[Source texts of formatted documents]

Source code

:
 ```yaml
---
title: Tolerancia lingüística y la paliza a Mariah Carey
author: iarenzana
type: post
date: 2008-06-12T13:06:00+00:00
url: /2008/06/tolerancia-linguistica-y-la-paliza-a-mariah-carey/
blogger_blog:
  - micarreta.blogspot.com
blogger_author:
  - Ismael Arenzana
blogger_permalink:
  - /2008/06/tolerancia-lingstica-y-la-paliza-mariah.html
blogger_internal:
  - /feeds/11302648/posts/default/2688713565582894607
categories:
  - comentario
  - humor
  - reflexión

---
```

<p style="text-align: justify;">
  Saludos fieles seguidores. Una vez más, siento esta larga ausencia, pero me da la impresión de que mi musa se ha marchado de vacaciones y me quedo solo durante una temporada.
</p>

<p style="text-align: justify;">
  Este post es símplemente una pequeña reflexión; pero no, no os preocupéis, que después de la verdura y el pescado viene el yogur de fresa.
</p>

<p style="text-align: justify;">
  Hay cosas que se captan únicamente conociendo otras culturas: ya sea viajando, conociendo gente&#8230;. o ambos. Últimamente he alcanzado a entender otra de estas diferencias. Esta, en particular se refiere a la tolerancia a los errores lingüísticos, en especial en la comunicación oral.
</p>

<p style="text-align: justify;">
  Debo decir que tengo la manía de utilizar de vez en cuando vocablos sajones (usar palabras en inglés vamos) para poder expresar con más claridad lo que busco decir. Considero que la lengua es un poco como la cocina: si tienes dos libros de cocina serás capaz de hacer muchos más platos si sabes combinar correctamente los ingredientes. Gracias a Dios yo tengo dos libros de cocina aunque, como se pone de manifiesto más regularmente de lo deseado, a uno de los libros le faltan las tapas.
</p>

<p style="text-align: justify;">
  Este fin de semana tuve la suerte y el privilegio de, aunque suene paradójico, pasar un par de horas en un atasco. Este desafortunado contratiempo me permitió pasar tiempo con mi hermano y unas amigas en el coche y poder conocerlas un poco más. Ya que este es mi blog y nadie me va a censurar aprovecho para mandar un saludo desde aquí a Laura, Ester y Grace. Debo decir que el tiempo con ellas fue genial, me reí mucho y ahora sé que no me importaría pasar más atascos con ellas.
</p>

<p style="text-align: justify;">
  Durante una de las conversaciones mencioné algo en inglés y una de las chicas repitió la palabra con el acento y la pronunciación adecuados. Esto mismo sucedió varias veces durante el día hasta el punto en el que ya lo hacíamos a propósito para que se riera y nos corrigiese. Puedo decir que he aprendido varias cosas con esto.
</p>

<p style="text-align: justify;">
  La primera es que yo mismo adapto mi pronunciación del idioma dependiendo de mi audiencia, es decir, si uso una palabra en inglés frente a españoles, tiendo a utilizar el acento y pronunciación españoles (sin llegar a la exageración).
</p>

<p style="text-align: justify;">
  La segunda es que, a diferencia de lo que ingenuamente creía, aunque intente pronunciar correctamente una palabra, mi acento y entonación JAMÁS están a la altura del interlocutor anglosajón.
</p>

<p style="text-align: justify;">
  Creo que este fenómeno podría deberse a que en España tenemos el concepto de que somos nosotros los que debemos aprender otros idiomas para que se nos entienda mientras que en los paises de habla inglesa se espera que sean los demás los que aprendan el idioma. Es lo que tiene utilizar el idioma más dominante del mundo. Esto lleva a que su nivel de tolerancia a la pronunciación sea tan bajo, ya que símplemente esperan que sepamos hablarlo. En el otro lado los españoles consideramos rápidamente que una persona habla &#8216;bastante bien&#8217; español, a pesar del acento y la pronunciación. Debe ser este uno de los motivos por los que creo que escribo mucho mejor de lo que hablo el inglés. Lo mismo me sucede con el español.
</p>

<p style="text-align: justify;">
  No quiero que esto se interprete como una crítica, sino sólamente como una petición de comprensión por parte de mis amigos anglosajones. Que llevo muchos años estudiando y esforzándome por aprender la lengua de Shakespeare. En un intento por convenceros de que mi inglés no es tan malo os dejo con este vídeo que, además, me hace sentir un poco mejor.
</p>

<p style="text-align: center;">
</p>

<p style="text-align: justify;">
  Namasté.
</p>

[What you have to do] Some lines above hold the word "Debo". Copy all of them.

[Solution]
  Debo decir que tengo la manía de utilizar de vez en cuando vocablos sajones (usar palabras en inglés vamos) para poder expresar con más claridad lo que busco decir. Considero que la lengua es un poco como la cocina: si tienes dos libros de cocina serás capaz de hacer muchos más platos si sabes combinar correctamente los ingredientes. Gracias a Dios yo tengo dos libros de cocina aunque, como se pone de manifiesto más regularmente de lo deseado, a uno de los libros le faltan las tapas.
  Este fin de semana tuve la suerte y el privilegio de, aunque suene paradójico, pasar un par de horas en un atasco. Este desafortunado contratiempo me permitió pasar tiempo con mi hermano y unas amigas en el coche y poder conocerlas un poco más. Ya que este es mi blog y nadie me va a censurar aprovecho para mandar un saludo desde aquí a Laura, Ester y Grace. Debo decir que el tiempo con ellas fue genial, me reí mucho y ahora sé que no me importaría pasar más atascos con ellas.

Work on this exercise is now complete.